Başbakan Erdoğan'ın, Hopa ilçesinde, 31 Mayıs 2011'de yaptığı miting öncesi ve sonrası yaşanan olaylarla ilgili olarak, tutuksuz sanıklar Cengiz Akyüz, Şinasi Gümüşkaya, Şaban Kotil, Şafak Ustabaş ile İdris Akbıyık'a, "Toplantı ve Gösteri Yürüyüşleri Kanunu'na muhalefet etme", "görevli memura mukavemet etme" ve "kamu malına zarar verme" suçlarından 2 yıldan 12 yıla kadar hapis istemiyle, Hopa Asliye Ceza Mahkemesi'nde ayrı bir dava açılmıştı.

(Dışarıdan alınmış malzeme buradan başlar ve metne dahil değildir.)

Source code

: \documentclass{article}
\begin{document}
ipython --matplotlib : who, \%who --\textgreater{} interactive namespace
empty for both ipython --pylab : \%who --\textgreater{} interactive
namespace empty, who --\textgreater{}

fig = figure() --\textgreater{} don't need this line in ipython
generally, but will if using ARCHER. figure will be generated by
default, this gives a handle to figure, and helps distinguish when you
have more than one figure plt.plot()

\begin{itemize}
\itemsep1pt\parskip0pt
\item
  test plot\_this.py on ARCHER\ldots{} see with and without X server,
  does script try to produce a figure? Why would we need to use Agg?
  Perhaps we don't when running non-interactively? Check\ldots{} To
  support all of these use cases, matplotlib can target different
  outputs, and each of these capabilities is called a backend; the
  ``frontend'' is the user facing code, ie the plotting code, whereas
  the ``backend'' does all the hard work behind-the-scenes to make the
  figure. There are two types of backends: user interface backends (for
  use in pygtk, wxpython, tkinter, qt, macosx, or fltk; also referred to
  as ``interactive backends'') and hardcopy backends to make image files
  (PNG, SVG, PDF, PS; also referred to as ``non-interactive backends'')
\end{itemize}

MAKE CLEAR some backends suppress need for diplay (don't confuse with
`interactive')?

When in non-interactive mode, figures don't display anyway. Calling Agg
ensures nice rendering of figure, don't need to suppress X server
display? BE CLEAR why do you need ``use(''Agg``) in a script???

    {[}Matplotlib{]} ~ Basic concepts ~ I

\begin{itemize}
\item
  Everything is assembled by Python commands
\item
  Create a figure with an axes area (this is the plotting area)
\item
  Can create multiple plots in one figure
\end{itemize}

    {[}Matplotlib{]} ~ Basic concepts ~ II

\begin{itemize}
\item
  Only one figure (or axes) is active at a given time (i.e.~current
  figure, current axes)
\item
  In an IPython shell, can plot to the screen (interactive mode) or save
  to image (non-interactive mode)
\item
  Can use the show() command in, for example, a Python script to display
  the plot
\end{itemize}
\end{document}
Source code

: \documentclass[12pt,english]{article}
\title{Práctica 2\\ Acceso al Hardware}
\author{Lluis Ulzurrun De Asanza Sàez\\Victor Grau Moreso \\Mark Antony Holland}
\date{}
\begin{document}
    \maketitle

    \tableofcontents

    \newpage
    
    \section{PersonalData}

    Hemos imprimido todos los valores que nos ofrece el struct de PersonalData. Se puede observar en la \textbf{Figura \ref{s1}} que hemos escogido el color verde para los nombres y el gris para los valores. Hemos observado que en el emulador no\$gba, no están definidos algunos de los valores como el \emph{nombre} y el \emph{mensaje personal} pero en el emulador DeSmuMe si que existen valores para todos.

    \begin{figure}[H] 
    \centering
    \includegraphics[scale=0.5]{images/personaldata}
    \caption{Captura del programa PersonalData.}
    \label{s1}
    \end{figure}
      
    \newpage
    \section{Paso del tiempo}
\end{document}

Halen süren bu davanın yanı sıra aynı olaylarla ilgili olarak Erzurum 4. Ağır Ceza Mahkemesi'ndeki bir başka davada da "terör örgütü propagandası yapmak" suçundan yargılanan Ali Aksu, Erhan Köse, Görgü Demirpençe, İbrahim Aksu, İdris Akbıyık, Önder Öner ve Şafak Ustabaş, delil yetersizliğinden beraat etmişti.

Bu olayların ardından Ankara'daki protesto gösterilerine katılan 28 kişiye de Ankara 11. Ağır Ceza Mahkemesi'nde, çeşitli suçlardan açılan dava sürüyor.

Hopa olaylara karışan ve kaldırıldığı Hopa Devlet Hastanesinde hayatını kaybeden emekli öğretmen Metin Lokumcu'nun ölümüne ilişkin ise savcılıkça ayrı bir soruşturma yürütülüyor.